Automatic Speech Feature Extraction for Cognitive Load Classification
Abstract
Examining simultaneous performance of motor and cognitive tasks, or dual-tasking, has received increasing interest as a means to probe attentional impairments related to neurological disease (e.g., dementia, parkinsonism). Current dual-task methodologies are limited in measuring the level of attentional load associated with the cognitive task, which restricts the sensitivity of these paradigms. The purpose of the current study is to develop and validate a tool to measure cognitive load from features of speech (i.e., speech rate, pause rate, pause percentage). Specifically, two goals are addressed: 1) develop a method of automatically extracting speech rate, and 2) demonstrate that a combination of automated speech features accurately classifies cognitive load.
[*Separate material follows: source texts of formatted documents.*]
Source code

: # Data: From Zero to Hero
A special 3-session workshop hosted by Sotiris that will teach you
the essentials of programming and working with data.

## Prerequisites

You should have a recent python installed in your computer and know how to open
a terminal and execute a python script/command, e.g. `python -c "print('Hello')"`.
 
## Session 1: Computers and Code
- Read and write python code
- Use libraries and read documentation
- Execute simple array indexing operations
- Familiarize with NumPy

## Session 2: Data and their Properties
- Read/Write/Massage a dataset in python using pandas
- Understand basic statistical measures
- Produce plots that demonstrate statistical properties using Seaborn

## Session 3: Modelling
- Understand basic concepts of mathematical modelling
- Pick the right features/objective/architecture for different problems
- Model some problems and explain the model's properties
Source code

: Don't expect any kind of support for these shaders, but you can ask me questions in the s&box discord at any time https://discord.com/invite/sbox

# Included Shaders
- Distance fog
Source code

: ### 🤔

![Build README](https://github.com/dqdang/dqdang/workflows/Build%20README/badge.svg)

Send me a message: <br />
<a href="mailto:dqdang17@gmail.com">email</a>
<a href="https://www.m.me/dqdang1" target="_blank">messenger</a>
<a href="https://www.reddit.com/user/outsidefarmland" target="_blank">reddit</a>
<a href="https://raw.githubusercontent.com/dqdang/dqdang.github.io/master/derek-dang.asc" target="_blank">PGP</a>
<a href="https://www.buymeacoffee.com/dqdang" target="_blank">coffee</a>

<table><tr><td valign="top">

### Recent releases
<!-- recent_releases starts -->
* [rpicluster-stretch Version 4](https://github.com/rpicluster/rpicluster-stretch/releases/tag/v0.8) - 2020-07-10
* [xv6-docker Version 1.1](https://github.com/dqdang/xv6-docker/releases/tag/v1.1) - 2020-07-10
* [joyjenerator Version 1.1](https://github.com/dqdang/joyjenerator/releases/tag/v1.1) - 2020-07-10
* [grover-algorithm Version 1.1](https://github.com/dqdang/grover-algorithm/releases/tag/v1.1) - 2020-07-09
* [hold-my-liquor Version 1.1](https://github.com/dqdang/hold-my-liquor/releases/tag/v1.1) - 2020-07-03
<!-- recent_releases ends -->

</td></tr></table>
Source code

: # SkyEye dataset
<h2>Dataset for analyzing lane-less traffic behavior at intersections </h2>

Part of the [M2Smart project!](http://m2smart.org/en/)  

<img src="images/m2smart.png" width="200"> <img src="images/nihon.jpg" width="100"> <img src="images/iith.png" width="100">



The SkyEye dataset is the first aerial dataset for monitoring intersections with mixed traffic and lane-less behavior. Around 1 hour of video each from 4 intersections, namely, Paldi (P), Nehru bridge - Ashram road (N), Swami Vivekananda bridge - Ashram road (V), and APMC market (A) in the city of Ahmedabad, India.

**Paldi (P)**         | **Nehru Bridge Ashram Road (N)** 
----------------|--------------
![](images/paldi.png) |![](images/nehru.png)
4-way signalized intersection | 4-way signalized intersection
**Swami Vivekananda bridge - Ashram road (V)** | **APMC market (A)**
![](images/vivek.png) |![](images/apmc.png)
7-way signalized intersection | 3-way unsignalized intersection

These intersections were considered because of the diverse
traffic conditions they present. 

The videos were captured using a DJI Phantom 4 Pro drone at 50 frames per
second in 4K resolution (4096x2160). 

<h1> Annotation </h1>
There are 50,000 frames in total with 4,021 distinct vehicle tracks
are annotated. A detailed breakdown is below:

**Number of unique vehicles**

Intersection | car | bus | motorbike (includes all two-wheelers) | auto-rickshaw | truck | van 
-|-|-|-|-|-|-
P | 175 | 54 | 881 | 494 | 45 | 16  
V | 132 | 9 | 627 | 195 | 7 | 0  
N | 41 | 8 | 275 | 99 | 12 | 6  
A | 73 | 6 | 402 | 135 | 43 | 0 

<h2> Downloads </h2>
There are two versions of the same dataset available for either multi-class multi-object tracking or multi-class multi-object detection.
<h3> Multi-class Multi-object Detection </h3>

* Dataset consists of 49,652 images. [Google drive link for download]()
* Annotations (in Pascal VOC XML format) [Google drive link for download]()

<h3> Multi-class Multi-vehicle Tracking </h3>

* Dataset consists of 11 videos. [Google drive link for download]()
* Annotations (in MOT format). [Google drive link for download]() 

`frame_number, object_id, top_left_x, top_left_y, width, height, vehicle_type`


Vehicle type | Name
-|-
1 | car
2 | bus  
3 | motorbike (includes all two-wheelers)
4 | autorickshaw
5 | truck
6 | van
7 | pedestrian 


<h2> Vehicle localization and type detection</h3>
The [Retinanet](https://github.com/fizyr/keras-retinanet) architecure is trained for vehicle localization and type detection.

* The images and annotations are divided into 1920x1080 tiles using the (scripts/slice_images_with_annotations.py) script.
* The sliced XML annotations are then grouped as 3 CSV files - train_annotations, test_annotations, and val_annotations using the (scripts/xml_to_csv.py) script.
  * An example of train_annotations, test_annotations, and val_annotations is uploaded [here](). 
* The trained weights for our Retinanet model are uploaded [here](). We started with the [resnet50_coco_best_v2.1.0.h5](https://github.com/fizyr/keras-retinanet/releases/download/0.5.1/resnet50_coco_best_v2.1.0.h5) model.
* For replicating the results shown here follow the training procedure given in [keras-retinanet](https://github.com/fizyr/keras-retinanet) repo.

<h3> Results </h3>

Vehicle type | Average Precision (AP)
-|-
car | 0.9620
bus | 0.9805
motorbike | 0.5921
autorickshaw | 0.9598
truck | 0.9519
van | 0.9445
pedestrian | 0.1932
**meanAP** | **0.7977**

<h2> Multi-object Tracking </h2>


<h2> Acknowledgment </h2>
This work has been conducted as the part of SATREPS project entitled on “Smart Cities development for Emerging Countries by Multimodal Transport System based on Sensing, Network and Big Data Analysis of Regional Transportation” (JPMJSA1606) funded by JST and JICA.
Speech samples were collected from 10 undergraduate students counting by 1's, 3's and 7's to experimentally synthesize easy, intermediate, and difficult cognitive tasks, respectively. Speech to text recognition was processed using an open-source speech recognition engine with a restricted grammar set (i.e., numbers 1 to 100). Speech rate (syllables/min), pause rate (number of pauses/min), and pause percentage (duration of pauses/sample duration) was calculated from the speech recognition output. Compared to a manually transcribed count to calculate speech rate, the automated algorithm resulted in a mean absolute error rate of 13%. When used to classify cognitive load (i.e., easy, intermediate, difficult), the automatically extracted features delivered an 82.2% classification accuracy compared to 85.5% using the manual count. We conclude that an automated process of extracting speech rate, pause rate, and pause percentage can be used to efficiently indicate levels of cognitive load.